SQL Server: Change Data Capture

Introduction

CDC (Change Data Capture) captures data changes caused by DML (Data Manipulation Language) statements like inserts, updates, and deletions and makes it possible to archive data changes without any additional programming. These captured changed are stored in change tables that mirror the column structure of the original, tracked, user-created source tables with additional columns that include extra metadata. With CDC no changes are required to the existing source table schemas. Several database objects are provided (stored procedures, functions, and jobs) to handle the captured changes and integrate with external systems like a DWH (Data Warehouse).

Overview

All data changes caused by inserts, updates, and deletions are saved in the transaction log file _log.ldf, which is used as a source for the change data capture process. This change data capture process is scheduled by the SQL Server Agent that executes the capture job cdc._capture. The capture job scans the transaction log every 5 seconds, processing a maximum of 1000 transactions (these numbers are based on default settings, which can be changed for performance optimalisation purposes). Take into account that there’s latency between the time that a change is committed to the source table and the time that the change appears within its associated change table as the capture process extracts data from the transaction log. Archiving changes causes huge amounts of data and therefore a cleanup job cdc._cleanup exists that removes change data from the change tables that is older than 3 days.

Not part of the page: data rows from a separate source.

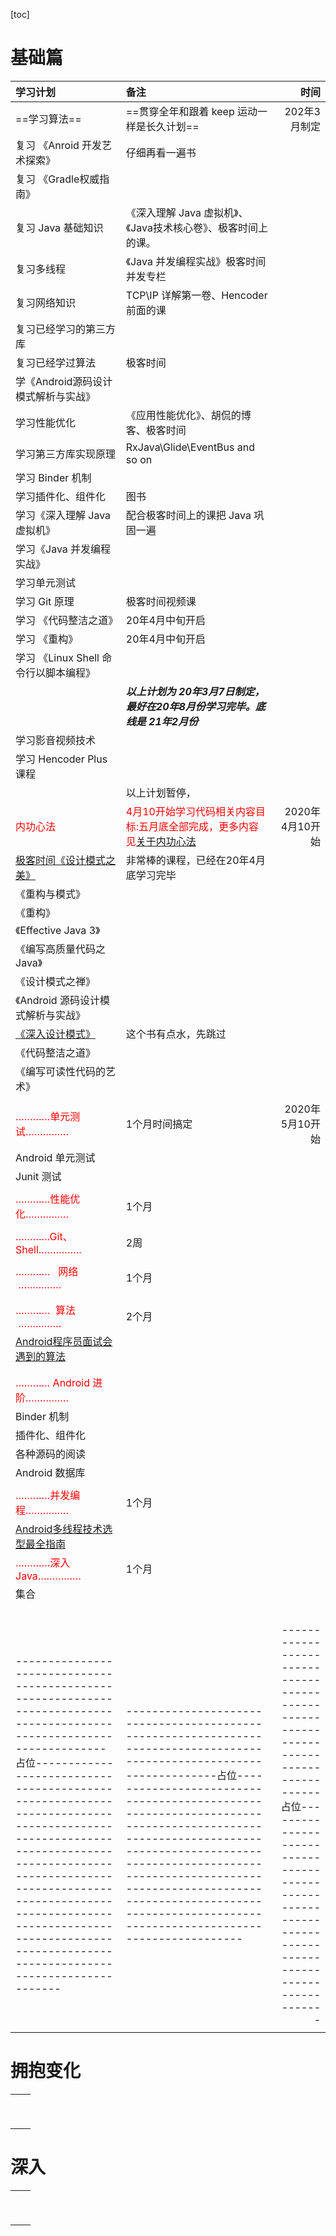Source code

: [toc]



# 基础篇



| **学习计划**                                                 | **备注**                                                     |                                                     **时间** |
| :----------------------------------------------------------- | :----------------------------------------------------------- | -----------------------------------------------------------: |
| ==学习算法==                                                 | ==贯穿全年和跟着 keep 运动一样是长久计划==                   |                                                 202年3月制定 |
| 复习 《Anroid 开发艺术探索》                                 | 仔细再看一遍书                                               |                                                              |
| 复习 《Gradle权威指南》                                      |                                                              |                                                              |
| 复习 Java 基础知识                                           | 《深入理解 Java 虚拟机》、《Java技术核心卷》、极客时间上的课。 |                                                              |
| 复习多线程                                                   | 《Java 并发编程实战》极客时间并发专栏                        |                                                              |
| 复习网络知识                                                 | TCP\IP 详解第一卷、Hencoder 前面的课                         |                                                              |
| 复习已经学习的第三方库                                       |                                                              |                                                              |
| 复习已经学过算法                                             | 极客时间                                                     |                                                              |
| 学《Android源码设计模式解析与实战》                          |                                                              |                                                              |
| 学习性能优化                                                 | 《应用性能优化》、胡侃的博客、极客时间                       |                                                              |
| 学习第三方库实现原理                                         | RxJava\Glide\EventBus and so on                              |                                                              |
| 学习 Binder 机制                                             |                                                              |                                                              |
| 学习插件化、组件化                                           | 图书                                                         |                                                              |
| 学习《深入理解 Java 虚拟机》                                 | 配合极客时间上的课把 Java 巩固一遍                           |                                                              |
| 学习《Java 并发编程实战》                                    |                                                              |                                                              |
| 学习单元测试                                                 |                                                              |                                                              |
| 学习 Git 原理                                                | 极客时间视频课                                               |                                                              |
| 学习 《代码整洁之道》                                        | 20年4月中旬开启                                              |                                                              |
| 学习 《重构》                                                | 20年4月中旬开启                                              |                                                              |
| 学习 《Linux Shell 命令行以脚本编程》                        |                                                              |                                                              |
|                                                              | ***以上计划为 20年3月7日制定，最好在20年8月份学习完毕。底线是 21年2月份*** |                                                              |
| 学习影音视频技术                                             |                                                              |                                                              |
| 学习 Hencoder Plus 课程                                      |                                                              |                                                              |
|                                                              | 以上计划暂停，                                               |                                                              |
| <font color = red>内功心法</font>                            | <font color = red>4月10开始学习代码相关内容目标:五月底全部完成，更多内容见[关于内功心法](关于内功心法.md)</font> |                                              2020年4月10开始 |
| [极客时间《设计模式之美》](https://time.geekbang.org/column/article/160463) | 非常棒的课程，已经在20年4月底学习完毕                        |                                                              |
| 《重构与模式》                                               |                                                              |                                                              |
| 《重构》                                                     |                                                              |                                                              |
| 《Effective Java 3》                                         |                                                              |                                                              |
| 《编写高质量代码之 Java》                                    |                                                              |                                                              |
| 《设计模式之禅》                                             |                                                              |                                                              |
| 《Android 源码设计模式解析与实战》                           |                                                              |                                                              |
| [《深入设计模式》](https://refactoringguru.cn/design-patterns) | 这个书有点水，先跳过                                         |                                                              |
| 《代码整洁之道》                                             |                                                              |                                                              |
| 《编写可读性代码的艺术》                                     |                                                              |                                                              |
|                                                              |                                                              |                                                              |
| <font color = red>…………单元测试……………</font>                   | 1个月时间搞定                                                |                                              2020年5月10开始 |
| Android 单元测试                                             |                                                              |                                                              |
| Junit 测试                                                   |                                                              |                                                              |
|                                                              |                                                              |                                                              |
| <font color = red>…………性能优化……………</font>                   | 1个月                                                        |                                                              |
|                                                              |                                                              |                                                              |
| <font color = red>…………Git、Shell……………</font>                 | 2周                                                          |                                                              |
|                                                              |                                                              |                                                              |
| <font color = red>…………   网络  ……………</font>                  | 1个月                                                        |                                                              |
|                                                              |                                                              |                                                              |
|                                                              |                                                              |                                                              |
| <font color = red>…………  算法  ……………</font>                   | 2个月                                                        |                                                              |
| [Android程序员面试会遇到的算法](https://juejin.im/post/5ae95f666fb9a07a9e4d07b5) |                                                              |                                                              |
|                                                              |                                                              |                                                              |
|                                                              |                                                              |                                                              |
| <font color = red>………… Android 进阶……………</font>              |                                                              |                                                              |
| Binder 机制                                                  |                                                              |                                                              |
| 插件化、组件化                                               |                                                              |                                                              |
| 各种源码的阅读                                               |                                                              |                                                              |
| Android 数据库                                               |                                                              |                                                              |
|                                                              |                                                              |                                                              |
| <font color = red>…………并发编程……………</font>                   | 1个月                                                        |                                                              |
| [Android多线程技术选型最全指南](https://juejin.im/post/5d1eb4acf265da1bb003de71) |                                                              |                                                              |
| <font color = red>…………深入 Java……………</font>                  | 1个月                                                        |                                                              |
| 集合                                                         |                                                              |                                                              |
|                                                              |                                                              |                                                              |
|                                                              |                                                              |                                                              |
|                                                              |                                                              |                                                              |
|                                                              |                                                              |                                                              |
|                                                              |                                                              |                                                              |
| -----------------------------------------------------------------------------------------------------------------------占位---------------------------------------------------------------------------------------------------------------------------------------------------------------------------------------------------------------------------------------------------------------------------------- | -----------------------------------------------------------------------------------------------------------------------占位---------------------------------------------------------------------------------------------------------------------------------------------------------------------------------------------------------------------------------------------------------------------------------- | ------------------------------------------------------------------------------------占位---------------------------------------------------------------------------------------------------- |
|                                                              |                                                              |                                                              |



# 拥抱变化

|      |      |
| ---- | ---- |
|      |      |
|      |      |
|      |      |
|      |      |
|      |      |
|      |      |
|      |      |
|      |      |
|      |      |



# 深入



|      |      |
| ---- | ---- |
|      |      |
|      |      |
|      |      |
|      |      |
|      |      |
|      |      |
|      |      |
|      |      |
|      |      |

The CDC functionality is only supported by the Enterprise and Developer editions of SQL Server 2008 R2.

Setup

For using CDC functionality you have to go through the following steps.
  • Enable CDC for database
    Before changes to any individual table within a database can be tracked change data capture must be explicitly enabled for the database, which you can do by executing the following T-SQL script:

    EXEC sys.sp_cdc_enable_db

    After executing this T-SQL script the following database objects are created:

    Object Description
    Schema Cdc
    Tables Several tables are created using the schema “cdc”
    Stored procedures Several stored procedures are created prefixed by “sp_cdc_” and “sp_MScdc_”.

    You can check which databases are enabled for CDC by querying the table “sys.databases” in the master database.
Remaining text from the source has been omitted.